**Exercise**: Count how many lines in the entries below hold "start". Only the number belongs in the answer.

▬▬▬

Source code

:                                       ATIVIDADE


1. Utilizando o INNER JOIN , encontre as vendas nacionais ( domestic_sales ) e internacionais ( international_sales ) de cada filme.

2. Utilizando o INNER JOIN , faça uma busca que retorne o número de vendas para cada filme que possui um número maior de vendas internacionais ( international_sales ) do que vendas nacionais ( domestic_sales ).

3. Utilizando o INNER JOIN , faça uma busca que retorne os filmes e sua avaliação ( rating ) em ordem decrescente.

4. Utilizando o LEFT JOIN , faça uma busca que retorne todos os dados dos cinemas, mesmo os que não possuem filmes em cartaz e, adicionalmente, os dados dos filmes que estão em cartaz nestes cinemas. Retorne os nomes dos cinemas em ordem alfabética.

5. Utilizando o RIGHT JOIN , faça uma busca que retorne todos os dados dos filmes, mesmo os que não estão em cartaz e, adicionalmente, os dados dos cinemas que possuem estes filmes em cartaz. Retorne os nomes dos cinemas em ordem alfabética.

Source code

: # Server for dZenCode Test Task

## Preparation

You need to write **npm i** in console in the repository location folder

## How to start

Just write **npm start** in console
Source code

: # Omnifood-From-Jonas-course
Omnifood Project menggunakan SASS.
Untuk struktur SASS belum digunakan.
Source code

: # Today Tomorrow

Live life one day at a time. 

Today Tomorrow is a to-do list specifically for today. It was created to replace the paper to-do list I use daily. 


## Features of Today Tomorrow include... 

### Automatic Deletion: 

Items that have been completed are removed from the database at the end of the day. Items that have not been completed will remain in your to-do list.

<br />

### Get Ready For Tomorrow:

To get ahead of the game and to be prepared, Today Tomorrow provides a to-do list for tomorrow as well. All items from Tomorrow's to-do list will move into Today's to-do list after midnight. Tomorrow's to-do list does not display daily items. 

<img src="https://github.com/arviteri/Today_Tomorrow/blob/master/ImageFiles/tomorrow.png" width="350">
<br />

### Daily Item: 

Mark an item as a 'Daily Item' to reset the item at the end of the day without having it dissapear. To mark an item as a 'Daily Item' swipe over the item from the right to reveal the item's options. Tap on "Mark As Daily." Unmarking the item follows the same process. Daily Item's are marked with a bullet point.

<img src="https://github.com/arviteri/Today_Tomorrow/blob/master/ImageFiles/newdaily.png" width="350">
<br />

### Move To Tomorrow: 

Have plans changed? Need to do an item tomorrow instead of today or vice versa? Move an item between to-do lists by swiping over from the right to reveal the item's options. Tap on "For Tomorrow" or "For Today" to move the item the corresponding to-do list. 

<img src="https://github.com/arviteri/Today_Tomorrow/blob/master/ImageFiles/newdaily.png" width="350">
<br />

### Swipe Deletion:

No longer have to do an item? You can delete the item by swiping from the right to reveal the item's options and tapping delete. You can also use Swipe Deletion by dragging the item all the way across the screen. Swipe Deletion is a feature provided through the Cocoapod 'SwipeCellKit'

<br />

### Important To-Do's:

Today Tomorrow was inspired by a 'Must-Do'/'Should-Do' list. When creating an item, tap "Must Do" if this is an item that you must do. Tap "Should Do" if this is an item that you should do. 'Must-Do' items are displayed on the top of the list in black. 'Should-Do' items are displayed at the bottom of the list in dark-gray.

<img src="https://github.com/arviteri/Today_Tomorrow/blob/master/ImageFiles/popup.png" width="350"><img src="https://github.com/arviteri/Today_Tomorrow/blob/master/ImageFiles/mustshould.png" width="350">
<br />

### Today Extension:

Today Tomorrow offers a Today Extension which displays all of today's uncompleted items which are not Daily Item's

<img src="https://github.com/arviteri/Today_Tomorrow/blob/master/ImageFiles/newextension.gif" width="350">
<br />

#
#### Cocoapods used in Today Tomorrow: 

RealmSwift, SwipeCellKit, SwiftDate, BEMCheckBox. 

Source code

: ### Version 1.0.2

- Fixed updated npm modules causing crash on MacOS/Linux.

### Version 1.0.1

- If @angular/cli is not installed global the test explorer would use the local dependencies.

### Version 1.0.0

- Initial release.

▬▬▬

**Answer to this problem**: 2